- **INSTRUCTIONS FOR THE TASK**:
Both the line below containing "- Not comp, because comp <=> component." and the line containing "What is Helios?", along with every line between them, should be repeated exactly; no other line belongs in the answer.

- **TASK INPUTS**:
○ ○ ○ ○ ○ ○ ○

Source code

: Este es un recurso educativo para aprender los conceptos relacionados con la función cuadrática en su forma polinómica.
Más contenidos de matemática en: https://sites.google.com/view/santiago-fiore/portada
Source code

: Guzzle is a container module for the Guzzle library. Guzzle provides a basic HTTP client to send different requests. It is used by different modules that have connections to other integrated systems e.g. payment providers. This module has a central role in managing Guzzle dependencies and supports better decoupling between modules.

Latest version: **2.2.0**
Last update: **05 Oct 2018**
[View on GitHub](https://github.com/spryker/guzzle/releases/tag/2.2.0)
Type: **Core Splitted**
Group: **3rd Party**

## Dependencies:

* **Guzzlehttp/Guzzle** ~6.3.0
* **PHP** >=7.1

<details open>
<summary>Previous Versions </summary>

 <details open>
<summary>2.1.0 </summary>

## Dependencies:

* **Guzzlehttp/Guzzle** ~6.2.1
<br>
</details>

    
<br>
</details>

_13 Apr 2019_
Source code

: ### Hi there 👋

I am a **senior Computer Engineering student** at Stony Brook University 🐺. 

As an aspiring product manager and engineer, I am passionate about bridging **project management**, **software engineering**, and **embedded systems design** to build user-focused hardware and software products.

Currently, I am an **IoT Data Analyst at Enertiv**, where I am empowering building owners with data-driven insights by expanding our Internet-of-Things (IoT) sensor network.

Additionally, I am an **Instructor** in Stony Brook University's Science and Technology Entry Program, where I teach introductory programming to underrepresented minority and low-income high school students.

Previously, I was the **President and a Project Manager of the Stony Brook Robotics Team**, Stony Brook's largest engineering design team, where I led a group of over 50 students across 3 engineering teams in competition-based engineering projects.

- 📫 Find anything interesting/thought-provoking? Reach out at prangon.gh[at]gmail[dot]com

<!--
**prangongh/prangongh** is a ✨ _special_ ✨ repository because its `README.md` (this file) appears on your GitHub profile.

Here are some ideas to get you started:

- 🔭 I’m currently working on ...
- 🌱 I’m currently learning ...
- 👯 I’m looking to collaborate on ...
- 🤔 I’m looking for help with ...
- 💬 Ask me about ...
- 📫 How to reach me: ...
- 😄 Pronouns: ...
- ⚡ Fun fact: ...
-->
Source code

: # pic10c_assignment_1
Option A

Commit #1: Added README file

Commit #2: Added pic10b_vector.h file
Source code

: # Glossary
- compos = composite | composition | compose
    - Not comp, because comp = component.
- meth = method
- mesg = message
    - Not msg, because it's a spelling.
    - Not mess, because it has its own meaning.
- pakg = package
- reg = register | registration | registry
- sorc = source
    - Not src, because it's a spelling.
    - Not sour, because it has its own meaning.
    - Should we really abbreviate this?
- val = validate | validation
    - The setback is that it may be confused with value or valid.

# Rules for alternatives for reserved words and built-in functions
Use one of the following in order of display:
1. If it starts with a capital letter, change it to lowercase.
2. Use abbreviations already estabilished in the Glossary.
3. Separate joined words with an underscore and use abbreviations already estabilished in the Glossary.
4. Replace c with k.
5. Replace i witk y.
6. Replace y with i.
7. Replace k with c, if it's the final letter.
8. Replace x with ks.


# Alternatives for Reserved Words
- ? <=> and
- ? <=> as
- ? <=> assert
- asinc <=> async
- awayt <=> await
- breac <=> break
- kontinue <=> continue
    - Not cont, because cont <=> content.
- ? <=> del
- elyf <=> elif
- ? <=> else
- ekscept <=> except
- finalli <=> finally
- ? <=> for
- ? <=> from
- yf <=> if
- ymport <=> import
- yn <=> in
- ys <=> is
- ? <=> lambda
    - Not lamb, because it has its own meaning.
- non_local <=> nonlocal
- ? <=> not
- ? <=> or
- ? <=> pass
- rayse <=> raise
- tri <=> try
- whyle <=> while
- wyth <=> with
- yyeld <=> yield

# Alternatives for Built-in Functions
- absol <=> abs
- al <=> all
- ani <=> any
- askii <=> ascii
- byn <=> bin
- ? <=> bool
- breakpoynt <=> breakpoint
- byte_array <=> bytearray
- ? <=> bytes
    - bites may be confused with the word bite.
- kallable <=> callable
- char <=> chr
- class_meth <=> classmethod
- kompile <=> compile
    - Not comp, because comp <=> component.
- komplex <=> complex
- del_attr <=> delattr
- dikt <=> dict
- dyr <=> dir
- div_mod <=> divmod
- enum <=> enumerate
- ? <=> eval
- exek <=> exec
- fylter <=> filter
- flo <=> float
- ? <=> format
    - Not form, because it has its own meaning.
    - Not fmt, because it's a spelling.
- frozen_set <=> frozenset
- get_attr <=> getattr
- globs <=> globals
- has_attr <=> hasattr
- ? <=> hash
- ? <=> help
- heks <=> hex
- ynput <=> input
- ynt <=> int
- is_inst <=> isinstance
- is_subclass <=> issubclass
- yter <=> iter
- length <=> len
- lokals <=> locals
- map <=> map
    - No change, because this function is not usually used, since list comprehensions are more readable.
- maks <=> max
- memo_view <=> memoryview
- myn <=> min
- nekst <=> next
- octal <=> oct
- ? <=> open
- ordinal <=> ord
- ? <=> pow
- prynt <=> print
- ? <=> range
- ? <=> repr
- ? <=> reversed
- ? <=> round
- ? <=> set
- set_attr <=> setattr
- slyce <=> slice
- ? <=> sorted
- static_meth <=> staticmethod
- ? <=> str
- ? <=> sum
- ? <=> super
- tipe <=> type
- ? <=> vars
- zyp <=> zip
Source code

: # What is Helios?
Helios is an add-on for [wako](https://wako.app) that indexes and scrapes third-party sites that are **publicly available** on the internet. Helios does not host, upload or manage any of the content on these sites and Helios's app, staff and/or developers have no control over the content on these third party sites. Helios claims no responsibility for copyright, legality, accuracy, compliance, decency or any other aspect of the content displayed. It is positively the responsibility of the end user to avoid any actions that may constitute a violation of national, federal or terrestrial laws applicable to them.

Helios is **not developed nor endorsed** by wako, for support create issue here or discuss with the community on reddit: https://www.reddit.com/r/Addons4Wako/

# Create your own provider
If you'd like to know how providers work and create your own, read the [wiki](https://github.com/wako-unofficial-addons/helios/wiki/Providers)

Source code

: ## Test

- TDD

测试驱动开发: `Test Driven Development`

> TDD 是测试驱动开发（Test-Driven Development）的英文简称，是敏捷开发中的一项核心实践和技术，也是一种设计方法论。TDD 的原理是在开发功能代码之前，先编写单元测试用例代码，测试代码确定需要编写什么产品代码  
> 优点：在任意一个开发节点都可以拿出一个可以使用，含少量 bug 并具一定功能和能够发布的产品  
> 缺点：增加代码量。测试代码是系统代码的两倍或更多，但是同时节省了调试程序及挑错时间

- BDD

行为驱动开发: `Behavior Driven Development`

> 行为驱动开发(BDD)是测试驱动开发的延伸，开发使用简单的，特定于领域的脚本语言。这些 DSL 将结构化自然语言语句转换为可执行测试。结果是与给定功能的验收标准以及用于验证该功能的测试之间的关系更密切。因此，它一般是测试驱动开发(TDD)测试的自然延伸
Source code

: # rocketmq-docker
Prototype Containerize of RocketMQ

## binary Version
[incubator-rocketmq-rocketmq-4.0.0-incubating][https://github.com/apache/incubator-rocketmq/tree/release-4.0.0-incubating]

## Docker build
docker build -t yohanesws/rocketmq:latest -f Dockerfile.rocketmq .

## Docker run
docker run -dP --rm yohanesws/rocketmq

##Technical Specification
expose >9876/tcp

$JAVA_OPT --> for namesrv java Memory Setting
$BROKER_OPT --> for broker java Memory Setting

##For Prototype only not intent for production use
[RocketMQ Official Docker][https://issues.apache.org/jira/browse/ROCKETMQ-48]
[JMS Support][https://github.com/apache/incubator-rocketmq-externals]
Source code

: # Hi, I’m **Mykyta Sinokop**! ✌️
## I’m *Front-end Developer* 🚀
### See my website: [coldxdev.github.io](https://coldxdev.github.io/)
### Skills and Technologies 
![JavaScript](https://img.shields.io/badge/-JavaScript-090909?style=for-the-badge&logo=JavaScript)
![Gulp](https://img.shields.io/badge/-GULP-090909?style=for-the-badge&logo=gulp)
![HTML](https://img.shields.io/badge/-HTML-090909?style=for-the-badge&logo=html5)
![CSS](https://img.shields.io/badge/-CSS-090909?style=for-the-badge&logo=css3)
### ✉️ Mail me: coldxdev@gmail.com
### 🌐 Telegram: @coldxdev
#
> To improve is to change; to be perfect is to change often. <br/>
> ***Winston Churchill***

○ ○ ○ ○ ○ ○ ○

- **EXERCISE RESPONSE**:
    - Not comp, because comp <=> component.
- komplex <=> complex
- del_attr <=> delattr
- dikt <=> dict
- dyr <=> dir
- div_mod <=> divmod
- enum <=> enumerate
- ? <=> eval
- exek <=> exec
- fylter <=> filter
- flo <=> float
- ? <=> format
    - Not form, because it has its own meaning.
    - Not fmt, because it's a spelling.
- frozen_set <=> frozenset
- get_attr <=> getattr
- globs <=> globals
- has_attr <=> hasattr
- ? <=> hash
- ? <=> help
- heks <=> hex
- ynput <=> input
- ynt <=> int
- is_inst <=> isinstance
- is_subclass <=> issubclass
- yter <=> iter
- length <=> len
- lokals <=> locals
- map <=> map
    - No change, because this function is not usually used, since list comprehensions are more readable.
- maks <=> max
- memo_view <=> memoryview
- myn <=> min
- nekst <=> next
- octal <=> oct
- ? <=> open
- ordinal <=> ord
- ? <=> pow
- prynt <=> print
- ? <=> range
- ? <=> repr
- ? <=> reversed
- ? <=> round
- ? <=> set
- set_attr <=> setattr
- slyce <=> slice
- ? <=> sorted
- static_meth <=> staticmethod
- ? <=> str
- ? <=> sum
- ? <=> super
- tipe <=> type
- ? <=> vars
- zyp <=> zip
Source code

: # What is Helios?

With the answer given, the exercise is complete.